Exercise —
In the entries below, begin at the line that has "generated by this" and stop after the line that has "### 1、使用TensorFlow 实现逻辑回归算法"; output those lines exactly, leaving out pictures.
Top of Study material
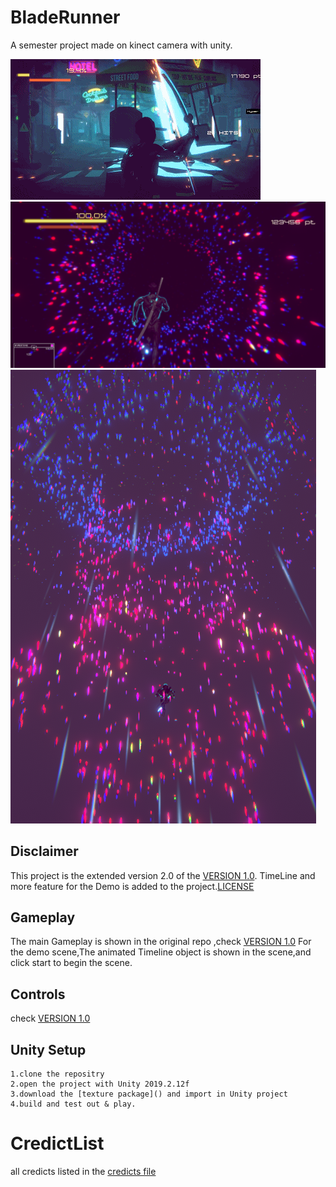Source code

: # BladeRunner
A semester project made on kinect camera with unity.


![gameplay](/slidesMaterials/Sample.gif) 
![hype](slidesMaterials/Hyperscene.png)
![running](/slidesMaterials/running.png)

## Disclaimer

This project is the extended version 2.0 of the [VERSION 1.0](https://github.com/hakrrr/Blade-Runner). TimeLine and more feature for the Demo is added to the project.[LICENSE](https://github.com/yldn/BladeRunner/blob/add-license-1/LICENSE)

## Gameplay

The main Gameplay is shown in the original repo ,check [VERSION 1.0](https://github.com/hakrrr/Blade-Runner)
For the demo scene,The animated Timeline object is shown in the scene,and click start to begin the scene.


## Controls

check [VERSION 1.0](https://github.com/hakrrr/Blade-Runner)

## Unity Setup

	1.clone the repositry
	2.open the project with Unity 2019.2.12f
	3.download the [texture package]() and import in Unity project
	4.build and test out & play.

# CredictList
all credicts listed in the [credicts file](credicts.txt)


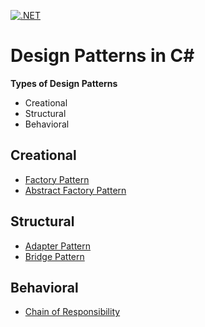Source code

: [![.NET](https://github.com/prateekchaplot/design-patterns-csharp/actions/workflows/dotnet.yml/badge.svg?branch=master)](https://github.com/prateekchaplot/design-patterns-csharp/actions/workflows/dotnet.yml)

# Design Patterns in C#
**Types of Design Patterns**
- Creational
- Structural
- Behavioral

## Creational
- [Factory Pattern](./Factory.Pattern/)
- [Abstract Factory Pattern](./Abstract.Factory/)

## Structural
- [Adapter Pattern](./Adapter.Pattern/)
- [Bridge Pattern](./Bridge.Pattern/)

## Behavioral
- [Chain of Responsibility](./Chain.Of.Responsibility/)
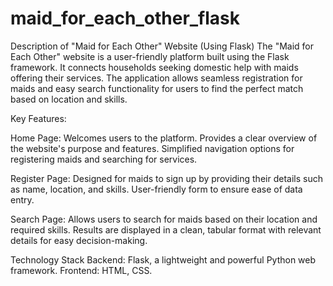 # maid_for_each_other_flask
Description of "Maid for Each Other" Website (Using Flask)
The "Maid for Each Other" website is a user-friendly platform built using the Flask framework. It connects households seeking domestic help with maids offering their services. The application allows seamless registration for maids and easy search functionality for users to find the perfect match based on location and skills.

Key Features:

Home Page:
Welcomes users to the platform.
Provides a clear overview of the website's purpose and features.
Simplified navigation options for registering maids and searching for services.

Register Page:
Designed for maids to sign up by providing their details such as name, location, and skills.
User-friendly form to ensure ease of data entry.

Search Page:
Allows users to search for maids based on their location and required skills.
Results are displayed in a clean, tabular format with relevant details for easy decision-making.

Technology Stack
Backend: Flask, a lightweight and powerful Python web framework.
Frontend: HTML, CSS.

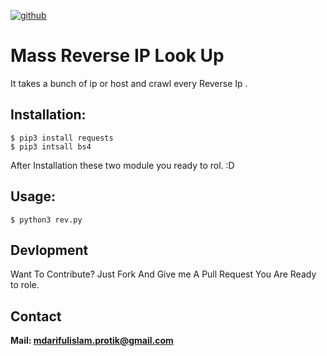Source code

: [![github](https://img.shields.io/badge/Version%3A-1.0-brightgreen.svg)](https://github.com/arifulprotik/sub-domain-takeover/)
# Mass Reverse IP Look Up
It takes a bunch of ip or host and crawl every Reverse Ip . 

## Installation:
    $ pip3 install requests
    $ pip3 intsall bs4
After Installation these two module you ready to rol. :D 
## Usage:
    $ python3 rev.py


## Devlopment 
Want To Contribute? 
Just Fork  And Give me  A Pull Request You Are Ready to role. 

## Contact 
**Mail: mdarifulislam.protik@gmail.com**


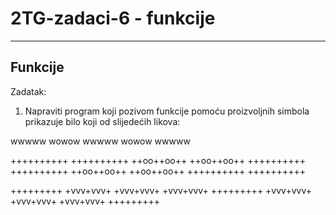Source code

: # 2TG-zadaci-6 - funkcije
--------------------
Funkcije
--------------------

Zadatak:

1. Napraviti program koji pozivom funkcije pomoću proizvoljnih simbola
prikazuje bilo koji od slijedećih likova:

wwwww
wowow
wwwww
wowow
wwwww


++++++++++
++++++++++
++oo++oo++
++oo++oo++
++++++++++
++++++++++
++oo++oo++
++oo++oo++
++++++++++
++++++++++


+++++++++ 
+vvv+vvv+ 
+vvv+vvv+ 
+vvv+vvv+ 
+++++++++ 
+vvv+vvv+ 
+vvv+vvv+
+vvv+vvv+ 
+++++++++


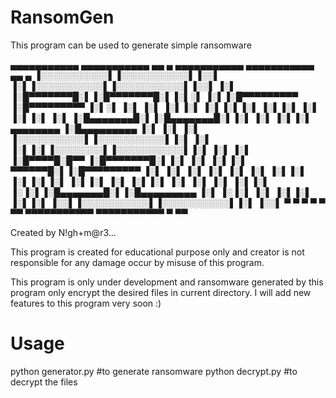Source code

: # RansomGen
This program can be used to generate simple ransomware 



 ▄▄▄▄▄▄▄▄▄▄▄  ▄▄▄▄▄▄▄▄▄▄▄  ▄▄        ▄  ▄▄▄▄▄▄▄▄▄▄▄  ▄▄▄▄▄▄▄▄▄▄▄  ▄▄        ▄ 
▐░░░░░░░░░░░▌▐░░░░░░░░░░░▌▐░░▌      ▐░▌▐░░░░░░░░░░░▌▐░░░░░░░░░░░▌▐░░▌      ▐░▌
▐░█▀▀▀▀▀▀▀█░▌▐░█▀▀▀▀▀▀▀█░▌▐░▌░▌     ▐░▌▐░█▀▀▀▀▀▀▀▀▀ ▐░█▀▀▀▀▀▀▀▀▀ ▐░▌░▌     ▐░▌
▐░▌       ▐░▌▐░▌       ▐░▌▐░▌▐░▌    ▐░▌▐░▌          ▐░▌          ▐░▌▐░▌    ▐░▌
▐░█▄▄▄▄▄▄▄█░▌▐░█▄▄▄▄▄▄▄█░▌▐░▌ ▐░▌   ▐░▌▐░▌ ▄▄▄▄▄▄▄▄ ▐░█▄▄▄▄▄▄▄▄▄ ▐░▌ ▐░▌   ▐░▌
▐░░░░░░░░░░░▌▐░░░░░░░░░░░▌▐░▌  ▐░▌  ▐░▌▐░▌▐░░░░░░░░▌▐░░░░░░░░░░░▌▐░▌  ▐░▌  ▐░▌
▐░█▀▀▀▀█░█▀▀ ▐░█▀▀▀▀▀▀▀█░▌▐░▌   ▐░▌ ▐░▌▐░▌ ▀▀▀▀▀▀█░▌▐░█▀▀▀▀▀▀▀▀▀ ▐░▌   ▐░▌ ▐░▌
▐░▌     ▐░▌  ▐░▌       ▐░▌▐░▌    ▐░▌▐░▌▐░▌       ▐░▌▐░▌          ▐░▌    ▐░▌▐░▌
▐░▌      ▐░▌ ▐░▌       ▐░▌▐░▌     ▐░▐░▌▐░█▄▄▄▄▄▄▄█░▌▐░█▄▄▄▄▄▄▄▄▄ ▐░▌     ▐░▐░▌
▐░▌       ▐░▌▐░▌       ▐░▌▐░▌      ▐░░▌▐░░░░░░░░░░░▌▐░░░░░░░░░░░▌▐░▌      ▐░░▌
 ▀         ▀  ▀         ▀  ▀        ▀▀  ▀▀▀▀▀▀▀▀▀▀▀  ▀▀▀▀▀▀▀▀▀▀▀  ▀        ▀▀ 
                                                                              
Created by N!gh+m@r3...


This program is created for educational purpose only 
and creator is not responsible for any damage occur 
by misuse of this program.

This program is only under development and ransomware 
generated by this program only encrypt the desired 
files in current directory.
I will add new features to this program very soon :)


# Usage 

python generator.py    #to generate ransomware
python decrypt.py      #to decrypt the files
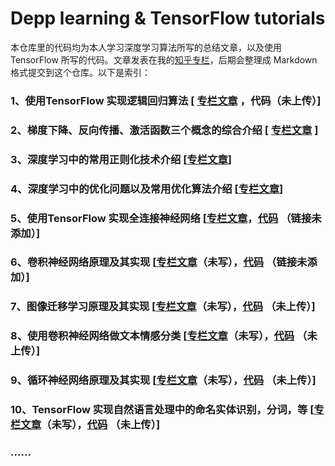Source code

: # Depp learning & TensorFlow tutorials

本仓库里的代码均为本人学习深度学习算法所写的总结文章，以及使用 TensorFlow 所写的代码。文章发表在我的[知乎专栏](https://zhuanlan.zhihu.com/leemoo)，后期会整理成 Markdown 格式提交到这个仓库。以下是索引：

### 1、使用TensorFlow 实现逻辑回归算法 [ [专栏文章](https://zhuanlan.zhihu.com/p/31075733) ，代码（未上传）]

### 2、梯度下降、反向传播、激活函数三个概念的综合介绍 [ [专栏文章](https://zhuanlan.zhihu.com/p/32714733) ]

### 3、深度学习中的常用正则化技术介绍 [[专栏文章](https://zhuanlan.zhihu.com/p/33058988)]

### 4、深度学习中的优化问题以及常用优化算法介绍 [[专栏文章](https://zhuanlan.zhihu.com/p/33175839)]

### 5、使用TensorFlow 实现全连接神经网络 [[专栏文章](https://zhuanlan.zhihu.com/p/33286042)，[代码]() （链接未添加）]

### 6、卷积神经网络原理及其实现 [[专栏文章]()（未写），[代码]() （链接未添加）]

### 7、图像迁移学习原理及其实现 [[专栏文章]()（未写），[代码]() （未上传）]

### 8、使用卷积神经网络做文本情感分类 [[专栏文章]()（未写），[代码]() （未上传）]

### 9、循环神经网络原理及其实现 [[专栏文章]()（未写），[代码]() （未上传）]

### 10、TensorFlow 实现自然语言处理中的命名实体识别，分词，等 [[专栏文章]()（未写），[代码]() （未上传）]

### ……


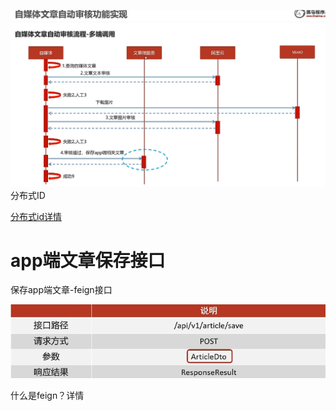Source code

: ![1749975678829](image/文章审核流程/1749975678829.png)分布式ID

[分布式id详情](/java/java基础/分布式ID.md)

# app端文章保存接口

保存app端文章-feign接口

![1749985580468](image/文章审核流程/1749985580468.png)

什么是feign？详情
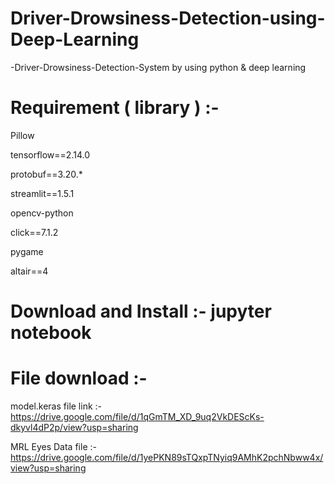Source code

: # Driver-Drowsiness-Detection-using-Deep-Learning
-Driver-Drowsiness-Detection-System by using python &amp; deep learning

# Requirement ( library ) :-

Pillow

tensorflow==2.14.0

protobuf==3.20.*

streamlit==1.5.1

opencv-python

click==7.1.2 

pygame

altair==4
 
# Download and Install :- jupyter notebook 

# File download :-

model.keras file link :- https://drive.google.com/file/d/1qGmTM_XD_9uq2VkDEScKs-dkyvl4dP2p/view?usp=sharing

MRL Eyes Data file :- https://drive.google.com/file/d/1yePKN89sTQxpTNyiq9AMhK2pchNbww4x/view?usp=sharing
Bottom of Study material
Expected output —
generated by this program only encrypt the desired 
files in current directory.
I will add new features to this program very soon :)


# Usage 

python generator.py    #to generate ransomware
python decrypt.py      #to decrypt the files
Source code

: # Depp learning & TensorFlow tutorials

本仓库里的代码均为本人学习深度学习算法所写的总结文章，以及使用 TensorFlow 所写的代码。文章发表在我的[知乎专栏](https://zhuanlan.zhihu.com/leemoo)，后期会整理成 Markdown 格式提交到这个仓库。以下是索引：

### 1、使用TensorFlow 实现逻辑回归算法 [ [专栏文章](https://zhuanlan.zhihu.com/p/31075733) ，代码（未上传）]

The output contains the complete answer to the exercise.